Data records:

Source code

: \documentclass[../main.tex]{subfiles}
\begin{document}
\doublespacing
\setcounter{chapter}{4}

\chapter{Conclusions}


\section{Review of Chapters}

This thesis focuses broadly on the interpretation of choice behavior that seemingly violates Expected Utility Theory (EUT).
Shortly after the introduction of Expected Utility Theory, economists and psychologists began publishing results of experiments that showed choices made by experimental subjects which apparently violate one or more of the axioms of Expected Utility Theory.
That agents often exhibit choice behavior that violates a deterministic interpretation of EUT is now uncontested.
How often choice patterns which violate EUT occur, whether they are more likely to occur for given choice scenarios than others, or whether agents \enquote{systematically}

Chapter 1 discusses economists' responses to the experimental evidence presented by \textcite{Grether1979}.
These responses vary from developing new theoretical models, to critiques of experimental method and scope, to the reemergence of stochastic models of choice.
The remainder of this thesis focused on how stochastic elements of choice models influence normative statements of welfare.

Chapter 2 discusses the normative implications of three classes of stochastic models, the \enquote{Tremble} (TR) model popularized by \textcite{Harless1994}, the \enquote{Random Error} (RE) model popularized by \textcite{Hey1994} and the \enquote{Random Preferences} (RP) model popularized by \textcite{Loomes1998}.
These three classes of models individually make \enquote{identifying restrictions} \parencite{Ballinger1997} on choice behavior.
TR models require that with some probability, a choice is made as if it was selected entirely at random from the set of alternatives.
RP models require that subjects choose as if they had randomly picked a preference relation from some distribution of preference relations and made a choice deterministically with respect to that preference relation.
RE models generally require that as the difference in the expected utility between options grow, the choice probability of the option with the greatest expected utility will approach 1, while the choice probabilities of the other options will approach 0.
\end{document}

Task to complete:
Copy out the records above exactly.

Output below:
Source code

: \documentclass[../main.tex]{subfiles}
\begin{document}
\doublespacing
\setcounter{chapter}{4}

\chapter{Conclusions}


\section{Review of Chapters}

This thesis focuses broadly on the interpretation of choice behavior that seemingly violates Expected Utility Theory (EUT).
Shortly after the introduction of Expected Utility Theory, economists and psychologists began publishing results of experiments that showed choices made by experimental subjects which apparently violate one or more of the axioms of Expected Utility Theory.
That agents often exhibit choice behavior that violates a deterministic interpretation of EUT is now uncontested.
How often choice patterns which violate EUT occur, whether they are more likely to occur for given choice scenarios than others, or whether agents \enquote{systematically}

Chapter 1 discusses economists' responses to the experimental evidence presented by \textcite{Grether1979}.
These responses vary from developing new theoretical models, to critiques of experimental method and scope, to the reemergence of stochastic models of choice.
The remainder of this thesis focused on how stochastic elements of choice models influence normative statements of welfare.

Chapter 2 discusses the normative implications of three classes of stochastic models, the \enquote{Tremble} (TR) model popularized by \textcite{Harless1994}, the \enquote{Random Error} (RE) model popularized by \textcite{Hey1994} and the \enquote{Random Preferences} (RP) model popularized by \textcite{Loomes1998}.
These three classes of models individually make \enquote{identifying restrictions} \parencite{Ballinger1997} on choice behavior.
TR models require that with some probability, a choice is made as if it was selected entirely at random from the set of alternatives.
RP models require that subjects choose as if they had randomly picked a preference relation from some distribution of preference relations and made a choice deterministically with respect to that preference relation.
RE models generally require that as the difference in the expected utility between options grow, the choice probability of the option with the greatest expected utility will approach 1, while the choice probabilities of the other options will approach 0.
\end{document}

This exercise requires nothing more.